PROBLEM REQUIREMENTS -
Where does the string "associations" occur in the entries below? Copy every line where it does.

AVAILABLE DATA -
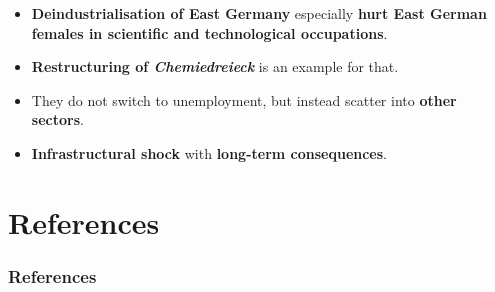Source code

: \documentclass[11pt, aspectratio=1610, xcolor={dvipsnames}]{beamer}
\newcommand{\highlight}[1]{\textbf{\textcolor{PineGreen}{#1}}}
\begin{document}
	\begin{frame}
		\frametitle{}
		
		\begin{itemize}
			\item \highlight{Deindustrialisation of East Germany} especially \highlight{hurt East German females in scientific and technological occupations}.
			\item \highlight{Restructuring of \emph{Chemiedreieck}} is an example for that.
			\item They do not switch to unemployment, but instead scatter into \highlight{other sectors}.
			\item \highlight{Infrastructural shock} with \highlight{long-term consequences}.
		\end{itemize}
		
	\end{frame}
	
	\section*{References}
	\begin{frame}[allowframebreaks]
		\frametitle{References}
		
		{\scriptsize
		
		}
		
	\end{frame}
	
	\appendix
	
\end{document}
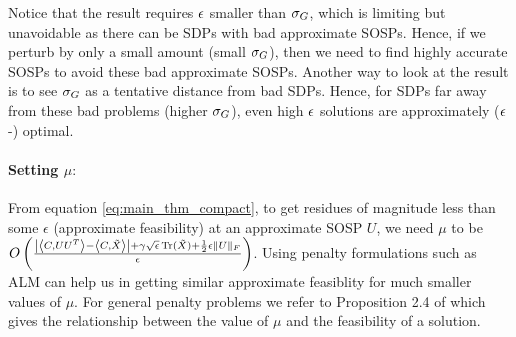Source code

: Notice that the result requires $\epsilon$ smaller than $\sigma_G$, which is limiting but unavoidable as there can be SDPs with bad approximate SOSPs. Hence, if we perturb by only a small amount (small $\sigma_G$), then we need to find highly accurate SOSPs to avoid these bad approximate SOSPs. Another way to look at the result is to see $\sigma_G$ as a tentative distance from bad SDPs. Hence, for SDPs far away from these bad problems (higher $\sigma_G$), even high $\epsilon$ solutions are approximately ($\epsilon$-) optimal.

\paragraph{Setting $\mu:$}  From equation \eqref{eq:main_thm_compact}, to get residues of magnitude less than some $\epsilon$ (approximate feasibility) at an approximate SOSP $U$, we need $\mu$ to be $O \left(\frac{\left|\left\langle C, UU^T \right\rangle - \left\langle C, \tilde{X} \right\rangle\right| +\gamma \sqrt{\epsilon} \operatorname{Tr}(\tilde X) + \frac{1}{2}\epsilon \|U\|_F}{\epsilon} \right)$. Using penalty formulations such as ALM can help us in getting similar approximate feasiblity for much smaller values of $\mu$. For general penalty problems we refer to Proposition 2.4 of \citep{bertsekas2014constrained} which gives the relationship between the value of $\mu$ and the feasibility of a solution. 
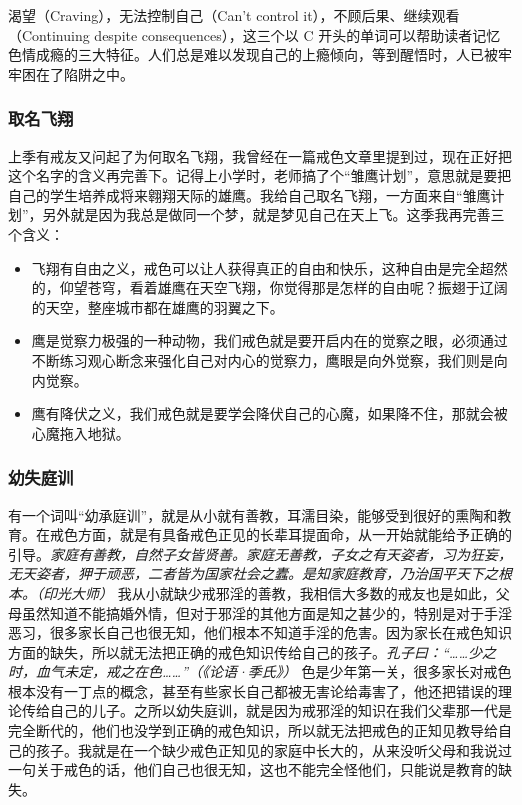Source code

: 渴望（Craving），无法控制自己（Can't control it），不顾后果、继续观看（Continuing despite consequences），这三个以 C 开头的单词可以帮助读者记忆色情成瘾的三大特征。人们总是难以发现自己的上瘾倾向，等到醒悟时，人已被牢牢困在了陷阱之中。

\subsubsection{取名飞翔}

上季有戒友又问起了为何取名飞翔，我曾经在一篇戒色文章里提到过，现在正好把这个名字的含义再完善下。记得上小学时，老师搞了个“雏鹰计划”，意思就是要把自己的学生培养成将来翱翔天际的雄鹰。我给自己取名飞翔，一方面来自“雏鹰计划”，另外就是因为我总是做同一个梦，就是梦见自己在天上飞。这季我再完善三个含义：

\begin{itemize}
    \item 飞翔有自由之义，戒色可以让人获得真正的自由和快乐，这种自由是完全超然的，仰望苍穹，看着雄鹰在天空飞翔，你觉得那是怎样的自由呢？振翅于辽阔的天空，整座城市都在雄鹰的羽翼之下。
    \item 鹰是觉察力极强的一种动物，我们戒色就是要开启内在的觉察之眼，必须通过不断练习观心断念来强化自己对内心的觉察力，鹰眼是向外觉察，我们则是向内觉察。
    \item 鹰有降伏之义，我们戒色就是要学会降伏自己的心魔，如果降不住，那就会被心魔拖入地狱。
\end{itemize}

\subsubsection{幼失庭训}

有一个词叫“幼承庭训”，就是从小就有善教，耳濡目染，能够受到很好的熏陶和教育。在戒色方面，就是有具备戒色正见的长辈耳提面命，从一开始就能给予正确的引导。\textit{家庭有善教，自然子女皆贤善。家庭无善教，子女之有天姿者，习为狂妄，无天姿者，狎于顽恶，二者皆为国家社会之蠹。是知家庭教育，乃治国平天下之根本。（印光大师）} 我从小就缺少戒邪淫的善教，我相信大多数的戒友也是如此，父母虽然知道不能搞婚外情，但对于邪淫的其他方面是知之甚少的，特别是对于手淫恶习，很多家长自己也很无知，他们根本不知道手淫的危害。因为家长在戒色知识方面的缺失，所以就无法把正确的戒色知识传给自己的孩子。\textit{孔子曰：“……少之时，血气未定，戒之在色……”（《论语·季氏》）} 色是少年第一关，很多家长对戒色根本没有一丁点的概念，甚至有些家长自己都被无害论给毒害了，他还把错误的理论传给自己的儿子。之所以幼失庭训，就是因为戒邪淫的知识在我们父辈那一代是完全断代的，他们也没学到正确的戒色知识，所以就无法把戒色的正知见教导给自己的孩子。我就是在一个缺少戒色正知见的家庭中长大的，从来没听父母和我说过一句关于戒色的话，他们自己也很无知，这也不能完全怪他们，只能说是教育的缺失。

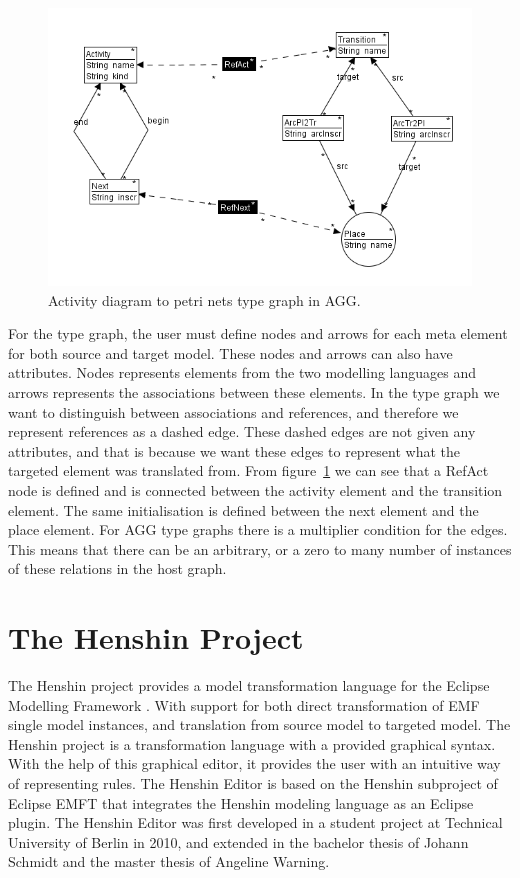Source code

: \documentclass[pdftex,11pt,a4paper]{article}
\begin{document}
\begin{figure}[H]
	\centering
	\includegraphics[scale=0.7]{figures/AggTypeGraph.png}
	\caption{Activity diagram to petri nets type graph in AGG.}
	\label{fig:AggTypeGraph}
\end{figure}

\indent For the type graph, the user must define nodes and arrows for each meta
element for both source and target model. These nodes and arrows can also have
attributes. Nodes represents elements from the two modelling languages and
arrows represents the associations between these elements. In the type graph we
want to distinguish between associations and references, and therefore we
represent references as a dashed edge. These dashed edges are not given any
attributes, and that is because we want these edges to represent what the
targeted element was translated from. From figure~\ref{fig:AggTypeGraph} we can
see that a RefAct node is defined and is connected between the activity
element and the transition element. The same initialisation is defined between
the next element and the place element. For AGG type graphs there is a
multiplier condition for the edges. This means that there can be an arbitrary,
or a zero to many number of instances of these relations in the host graph.

\section{The Henshin Project}

\noindent The Henshin project\cite{Henshin} provides a model transformation
language for the Eclipse Modelling Framework \cite{Steinberg2009}. With support
for both direct transformation of EMF single model instances, and translation
from source model to targeted model. The Henshin project is a transformation
language with a provided graphical syntax. With the help of this graphical
editor, it provides the user with an intuitive way of representing rules. The
Henshin Editor is based on the Henshin subproject of Eclipse EMFT\cite{EMFT}
that integrates the Henshin modeling language as an Eclipse plugin. The Henshin
Editor was first developed in a student project at Technical University of
Berlin in 2010, and extended in the bachelor thesis of Johann Schmidt and the
master thesis of Angeline Warning.
\end{document}
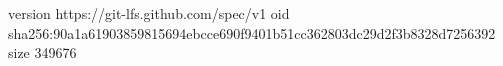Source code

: version https://git-lfs.github.com/spec/v1
oid sha256:90a1a61903859815694ebcce690f9401b51cc362803dc29d2f3b8328d7256392
size 349676
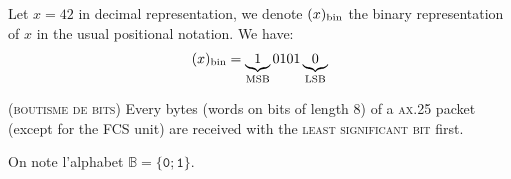 \documentclass[twocolumn,pre,floats,aps,amsmath,amssymb]{revtex4}
\newenvironment{example}[1][Exemple.]{\begin{trivlist}
\item[\hskip \labelsep {\bfseries #1}]}{\end{trivlist}}
\newenvironment{remark}[1][Remarque.]{\begin{trivlist}
\item[\hskip \labelsep {\bfseries #1}]}{\end{trivlist}}
\begin{document}
\begin{example}
  Let $x = 42$ in decimal representation, we denote $(x)_{\textup{bin}}$ the binary representation of $x$ in the usual positional notation. We have:
  \begin{eqnarray*}
    (x)_{\textup{bin}} = \underbrace{1}_{\textup{MSB}}0101\underbrace{0}_{\textup{LSB}}
  \end{eqnarray*}

\end{example}

\begin{remark}
  (\textsc{boutisme de bits})
  Every bytes (words on bits of length $8$) of a \textsc{ax.25} packet (except for the FCS unit) are received with the \textsc{least significant bit} first\cite{IITB}.
\end{remark}

On note l'alphabet $\mathbb{B} = \{\texttt{0} ; \texttt{1}\}$.
\end{document}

RESULT FOR THIS EXERCISE -
arrows represents the associations between these elements. In the type graph we
want to distinguish between associations and references, and therefore we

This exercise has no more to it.